The blatant abandonment of journalistic ethics in U.S. mainstream media, well underway during its coverage of the 2012 election, finally exploded into a full-fledged ethics train wreck with television journalists’ astounding and shameless advocacy of tighter gun control laws following the Newtown elementary school massacre. Can anyone recall a previous public policy controversy in which so many telejournalists decided that it was appropriate, rather than to report on a story, to engage in full-throated advocacy for a particular position? I can’t. Rather than communicate relevant facts to their audiences and allow responsible and informed advocates for various positions to have a forum, one supposed professional journalist after another has become an openly anti-firearms scold, as if the need for new gun restrictions was a fact, rather than a contentious, and often partisan point of view.
It isn’t just the hacks, like Piers Morgan. CNN anchor Don Lemon sounded like a candidate for office, and a rhetorically irresponsible one, when he exclaimed in one outburst, “We need to get guns and bullets and automatic weapons off the streets. They should only be available to police officers and to hunt al-Qaeda and the Taliban and not hunt elementary school children.” The reliably presumptuous Soledad O’Brien decided to reprimand Florida Republican Gov. Rick Scott when he refused to commit to seeking tougher gun laws in his state, telling him she hoped the gun conversation would become “meaningful” (that is to say, anti-gun ownership) before she was forced to “cover another tragedy.” In another interview, when a conservative academic argued for making guns more easily available among law-abiding citizens, O’Brien again turned advocate, telling him, “I just have to say, your position completely boggles me, honestly.”
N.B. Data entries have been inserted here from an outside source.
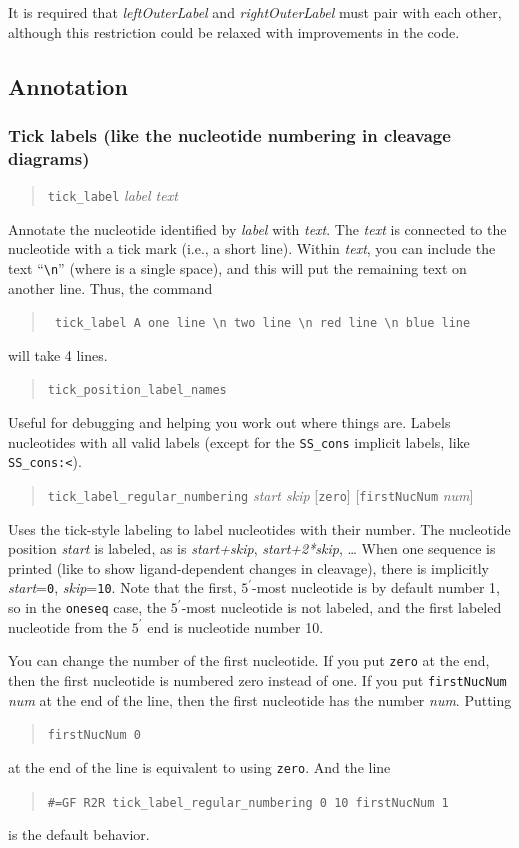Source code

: \documentclass[letterpaper,12pt]{report}
\newcommand{\example}[1]{
\begin{quote}
{\raggedright
#1
}
\end{quote}
}
\newcommand{\examplett}[1]{
\example{{\tt #1}}
}
\begin{document}
It is required that \textit{leftOuterLabel }and \textit{rightOuterLabel
}must pair with each other, although this restriction could be relaxed
with improvements in the code.

\subsection{Annotation}
\subsubsection{Tick labels (like the nucleotide numbering in cleavage
diagrams)}
\label{sec:ticklabel}
\example{{\tt tick\_label} \textit{label text}}

Annotate the nucleotide identified by \textit{label} with \textit{text}.  The
\textit{text} is connected to the nucleotide with a tick mark (i.e., a short line).
Within {\it text}, you can include the text ``{\tt \textvisiblespace{}\textbackslash{}n\textvisiblespace{}}'' (where {\tt \textvisiblespace{}} is a single space), and this will put the remaining text on another line.
Thus, the command
\examplett{
tick\_label A one line \textbackslash{}n two line \textbackslash{}n red line \textbackslash{}n blue line
}
will take 4 lines.

\example{{\tt tick\_position\_label\_names}}

Useful for debugging and helping you work out where things are.  Labels
nucleotides with all valid labels (except for the {\tt SS\_cons} implicit
labels, like {\tt SS\_cons:{\textless}}).

\example{{\tt tick\_label\_regular\_numbering} \textit{start skip} [{\tt zero}] [{\tt firstNucNum} {\it num}]}

Uses the tick-style labeling to label nucleotides with their number. 
The nucleotide position \textit{start} is labeled, as is
\textit{start+skip}, \textit{start+2*skip}, {\dots}  When one sequence
is printed (like to show ligand-dependent changes in cleavage), there
is implicitly \textit{start}={\tt 0}, \textit{skip}={\tt 10}.  Note that the first,
$5^\prime$-most nucleotide is by default number 1, so in the {\tt oneseq} case, the
$5^\prime$-most nucleotide is not labeled, and the first labeled
nucleotide from the $5^\prime$ end is nucleotide number 10.  

You can change the number of the first nucleotide.  If you put {\tt zero} at the end, then the first nucleotide is numbered zero instead of one.  If you put {\tt firstNucNum} {\it num} at the end of the line, then the first nucleotide has the number {\it num}.  Putting \begin{quote}{\tt firstNucNum 0}\end{quote} at the end of the line is equivalent to using {\tt zero}.  And the line
\begin{quote}{\tt \#=GF R2R tick\_label\_regular\_numbering 0 10 firstNucNum 1}\end{quote}
is the default behavior.
\end{document}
Yes, well the fact that Soledad is “boggled” isn’t news: she’s easily boggled, and her opinion on gun control is no more worthy of broadcast than that of any random citizen on the street. Whether you agree with these amateur anti-gun zealots isn’t the point. Using their high-visibility positions as television reporters to expound on what they think are reasonable legislative initiatives isn’t their job, isn’t their role, is a direct violation of their duty of fair and objective reporting, and undermines effective public discourse. It’s unethical journalism.
Jumping into the engineer’s seat as this media ethics train wreck developed was “Meet the Press” host David Gregory. Part of the open agenda of the left-biased media is to demonize the National Rifle Association, which, again, is not their job, and is an unethical objective. Give the public the facts, let them hear the arguments, and allow them to come to an informed decision, not a media-dictated consensu constructed by people who are neither especially bright nor sufficiently informed, and who have no special expertise regarding guns and gun violence. Gregory, in full-anti-gun mode, brandished a gun magazine as a prop last Sunday to make a dramatic debating point against the vice-president of the National Rifle Association. In Washington, D.C., where “Meet the Press” is recorded, the magazine he held is illegal, and anyone apprehended while possessing one faces prosecution and jail time. NBC had been informed by D.C. police that Gregory could not use the magazine on the air, and Gregory went ahead and used it anyway.